ScalarEvolution::isImpliedCond already guards for infinite loops via
MarkPendingLoopPredicate. However, if you have

assume_0()
assume_1()
assume_2()
assume_3()

then the recursive call to isImpliedCond(assume_2, X) may end up
calling isImpliedCond(assume_1, Y) and that may end up calling
isImpliedCond(assume_0, Y) and that may end up calling
isImpliedCond(assume_3, Y). This way, even though we're protected
against full on infinite recursion, we'll still explore all 4! = 24
possibilities.

I think the check with LoopContinuePredicate is fine since it only
calls isImpliedCond if there is exactly one latch in the loop. This
means that the above n! possibility is really only a 1! = 1
possibility for LoopContinuePredicate.

But this from memory, so please double check.

I checked it, it is of course not infinite. I am not sure about n! in case of assumes. I having 10 or 20 assumes will not make it slow. @rsmith was helping me with it, and he thinks that for assumes it is O(n^2), because results are memorized.

So it this case, 1000 assumes is enough to make difference

lib/Analysis/ScalarEvolution.cpp
6980	I don't think so. I think the results are memorized, so calling sImpliedCond in 6956 will not cause lag.

I used "hanging out" in the meaning of being very slow, not sure if it is right word for it.

-cfe-commits
+llvm-commits

In D12719#242207, @Prazek wrote:

I checked it, it is of course not infinite. I am not sure about n! in case of assumes. I having 10 or 20 assumes will not make it slow. @rsmith was helping me with it, and he thinks that for assumes it is O(n^2), because results are memorized.

I think @rsmith is right -- in this case the complexity is O(n^2). I thought I had an example where it was O(n!), but I cannot come with anything concrete right now.

Do you mind also changing O(n!) time complexity to O(n^2) time complexity in the comment?

I am not sure if it will be correct - the comment was related to loop after assumes loop, and I am not sure if this one is different

In D12719#242218, @sanjoy wrote:

I think @rsmith is right -- in this case the complexity is O(n^2). I thought I had an example where it was O(n!), but I cannot come with anything concrete right now.

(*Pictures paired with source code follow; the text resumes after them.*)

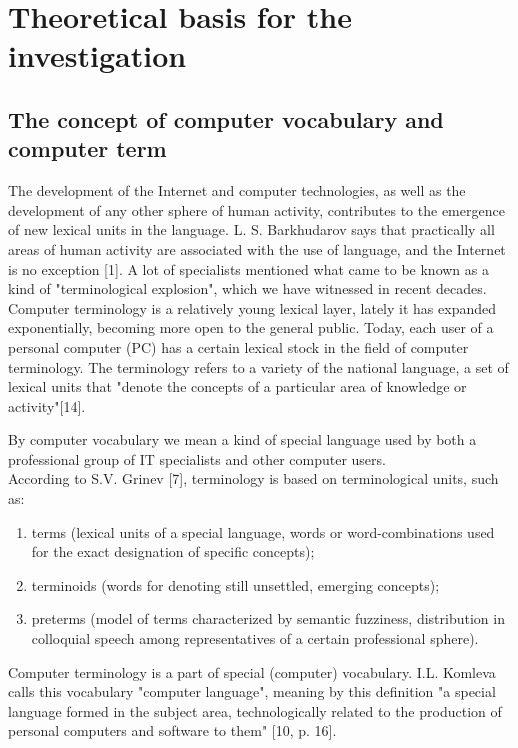 \documentclass[12pt, a4paper, twoside]{report}
\begin{document}
\chapter{Theoretical basis for the investigation}
\section{The concept of computer vocabulary and computer term}

The development of the Internet and computer technologies, as well as the develop\-ment of any other sphere of human activity, contributes to the emergence of new lexical units in the language. L. S. Barkhudarov says that practically all areas of human activity are associated with the use of language, and the Internet is no exception [1]. A lot of specialists mentioned what came to be known as a kind of "terminological explosion", which we have witnessed in recent decades. Computer terminology is a relatively young lexical layer, lately it has expanded exponentially, becoming more open to the general public. Today, each user of a personal computer (PC) has a certain lexical stock in the field of computer terminology. The terminology refers to a variety of the national language, a set of lexical units that "denote the concepts of a particular area of knowledge or activity"[14].

By computer vocabulary we mean a kind of special language used by both a professional group of IT specialists and other computer users.\\

According to S.V. Grinev [7], terminology is based on terminological units, such as:
\begin{enumerate}
    \item terms (lexical units of a special language, words or word-combinations used for the exact designation of specific concepts);
    \item terminoids (words for denoting still unsettled, emerging concepts);
    \item preterms (model of terms characterized by semantic fuzziness, distribution in colloquial speech among representatives of a certain professional sphere).
\end{enumerate}
Computer terminology is a part of special (computer) vocabulary. I.L. Komleva calls this vocabulary "computer language", meaning by this definition "a special language formed in the subject area, technologically related to the production of personal computers and software to them" [10, p. 16].
\end{document}
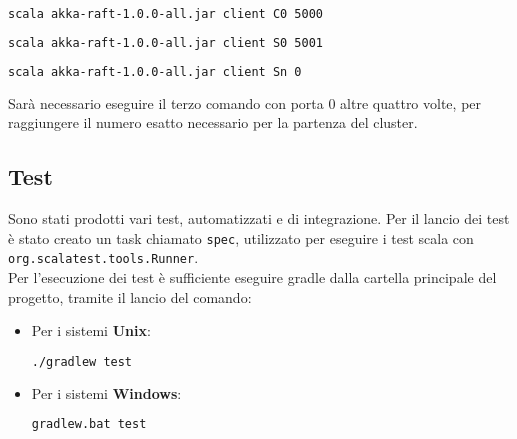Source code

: 			  
			  	\begin{lstlisting}[language=bash]
scala akka-raft-1.0.0-all.jar client C0 5000
			  	\end{lstlisting}
			  	\begin{lstlisting}[language=bash]
scala akka-raft-1.0.0-all.jar client S0 5001
					\end{lstlisting}
			  	\begin{lstlisting}[language=bash]
scala akka-raft-1.0.0-all.jar client Sn 0
					\end{lstlisting}			  
		
		Sarà necessario eseguire il terzo comando con porta $0$ altre quattro volte, per raggiungere il numero esatto necessario per la partenza del cluster.
 
 \subsection{Test}
 Sono stati prodotti vari test, automatizzati e di integrazione. Per il lancio dei test è stato creato un task chiamato \texttt{spec}, utilizzato per eseguire i test scala con \texttt{org.scalatest.tools.Runner}.\\
	Per l'esecuzione dei test è sufficiente eseguire gradle dalla cartella principale del progetto, tramite il lancio del comando:
	\begin{itemize}
		\item Per i sistemi \textbf{Unix}: 
			\begin{lstlisting}[language=bash]
./gradlew test
			\end{lstlisting}
		\item Per i sistemi \textbf{Windows}: 
			\begin{lstlisting}[language=bash]
gradlew.bat test
			\end{lstlisting}
	\end{itemize}

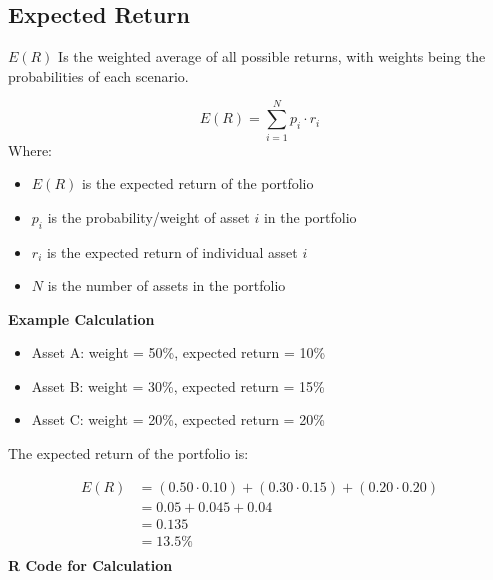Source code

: \documentclass[
]{book}
\providecommand{\tightlist}{%
  \setlength{\itemsep}{0pt}\setlength{\parskip}{0pt}}
\begin{document}
\hypertarget{expected-return}{%
\subsection{Expected Return}\label{expected-return}}

\(E(R)\) Is the weighted average of all possible returns, with weights
being the probabilities of each scenario.

\[
E(R) = \sum_{i=1}^{N} p_i \cdot r_i
\] Where:

\begin{itemize}
\tightlist
\item
  \(E(R)\) is the expected return of the portfolio
\item
  \(p_i\) is the probability/weight of asset \(i\) in the portfolio
\item
  \(r_i\) is the expected return of individual asset \(i\)
\item
  \(N\) is the number of assets in the portfolio
\end{itemize}

\textbf{Example Calculation}

\begin{itemize}
\tightlist
\item
  Asset A: weight = 50\%, expected return = 10\%
\item
  Asset B: weight = 30\%, expected return = 15\%
\item
  Asset C: weight = 20\%, expected return = 20\%
\end{itemize}

The expected return of the portfolio is:

\[
\begin{aligned}
E(R) &= (0.50 \cdot 0.10) + (0.30 \cdot 0.15) + (0.20 \cdot 0.20) \\
       &= 0.05 + 0.045 + 0.04 \\
       &= 0.135 \\
       &= 13.5\% \\  
\end{aligned}
\] \textbf{R Code for Calculation}
\end{document}
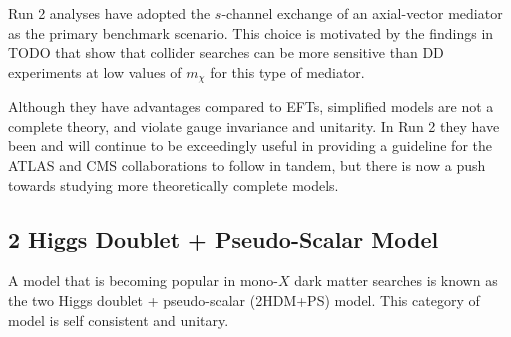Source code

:



Run 2 analyses have adopted the $s$-channel exchange of an axial-vector mediator as the primary benchmark scenario. This choice is motivated by the findings in TODO that show that collider searches can be more sensitive than DD experiments at low values of $m_\chi$ for this type of mediator. 

Although they have advantages compared to EFTs, simplified models are not a complete theory, and violate gauge invariance and unitarity. In Run 2 they have been and will continue to be exceedingly useful in providing a guideline for the ATLAS and CMS collaborations to follow in tandem, but there is now a push towards studying more theoretically complete models.

\subsection{2 Higgs Doublet + Pseudo-Scalar Model}

A model that is becoming popular in mono-$X$ dark matter searches is known as the two Higgs doublet + pseudo-scalar (2HDM+PS) model. This category of model is self consistent and unitary.

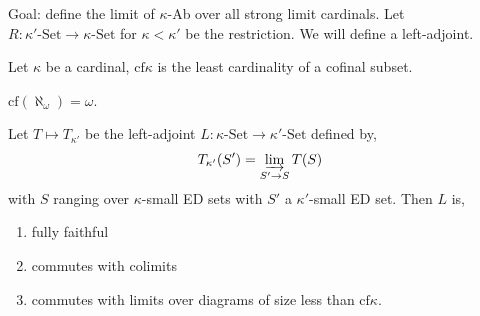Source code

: \documentclass[12pt]{article}
\newcommand{\cf}{\mathrm{cf}}
\begin{document}
Goal: define the limit of $\kappa$-Ab over all strong limit cardinals. Let $R : \kappa'\text{-Set} \to \kappa\text{-Set}$ for $\kappa < \kappa'$ be the restriction. We will define a left-adjoint.

\begin{defn}
Let $\kappa$ be a cardinal, $\cf{\kappa}$ is the least cardinality of a cofinal subset.
\end{defn}

\begin{example}
$\cf(\aleph_\omega) = \omega$.
\end{example}

\begin{prop}
Let $T \mapsto T_{\kappa'}$ be the left-adjoint $L : \kappa\text{-Set} \to \kappa'\text{-Set}$ defined by,
\[ T_{\kappa'}(S') = \operatorname*{\varinjlim}_{S' \to S} T(S) \]
with $S$ ranging over $\kappa$-small ED sets with $S'$ a $\kappa'$-small ED set. Then $L$ is,
\begin{enumerate}
\item fully faithful
\item commutes with colimits
\item commutes with limits over diagrams of size less than $\cf{\kappa}$.
\end{enumerate}
\end{prop}
\end{document}
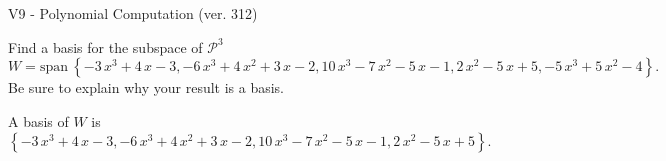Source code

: \begin{exercise}
  \begin{exerciseTitle}V9 - Polynomial Computation (ver. 312)\end{exerciseTitle}
  \begin{exerciseStatement}
    Find a basis for the subspace of \(\mathcal{P}^3\) 
\[W=\mathrm{span}\ \left\{-3 \, x^{3} + 4 \, x - 3 , -6 \, x^{3} + 4 \, x^{2} + 3 \, x - 2 , 10 \, x^{3} - 7 \, x^{2} - 5 \, x - 1 , 2 \, x^{2} - 5 \, x + 5 , -5 \, x^{3} + 5 \, x^{2} - 4\right\}.\]
 Be sure to explain why your result is a basis.


  \end{exerciseStatement}
  \begin{exerciseAnswer}
   A basis of \(W\) is  \(\left\{-3 \, x^{3} + 4 \, x - 3 , -6 \, x^{3} + 4 \, x^{2} + 3 \, x - 2 , 10 \, x^{3} - 7 \, x^{2} - 5 \, x - 1 , 2 \, x^{2} - 5 \, x + 5\right\}\).
  


  \end{exerciseAnswer}
\end{exercise}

Our initial analysis of the 'assume' problem appeared to be O(n!), but we don't have a reduced testcase for that. The cycle there was isLoopBackedgeGuardedByCond -> isImpliedCond -> getZeroExtendExpr -> isLoopBackedgeGuardedByCond. In the testcase in this patch, getZeroExtendExpr memoizes its result, but there are paths through it that do not appear to do so (in particular, the isLoopBackedgeGuardedByCond test in the isKnownPositive / isKnownNegative cases can lead to a return with no memoization of the getZeroExtendExpr result).

I could easily believe there are testcases for both loops that lead to O(n!) performance. (If not, we are emitting /vastly/ too many assumes...)

LGTM someone?

(accepted by Nick Lewycky in mail)
LGTM.

This revision is now accepted and ready to land.Sep 9 2015, 1:29 PM

Prazek closed this revision.Sep 9 2015, 1:49 PM

Prazek mentioned this in rL247199: Generating assumption loads of vptr after ctor call (fixed).Sep 9 2015, 3:21 PM

Prazek mentioned this in rL247646: Generating assumption loads of vptr after ctor call (fixed).Sep 14 2015, 5:38 PM

Revision Contents

Path

Size

lib/

Analysis/

ScalarEvolution.cpp

26 lines

test/

Analysis/

ScalarEvolution/

avoid-assume-hang.ll

139 lines

Diff 34291

lib/Analysis/ScalarEvolution.cpp

This file is larger than 256 KB, so syntax highlighting is disabled by default.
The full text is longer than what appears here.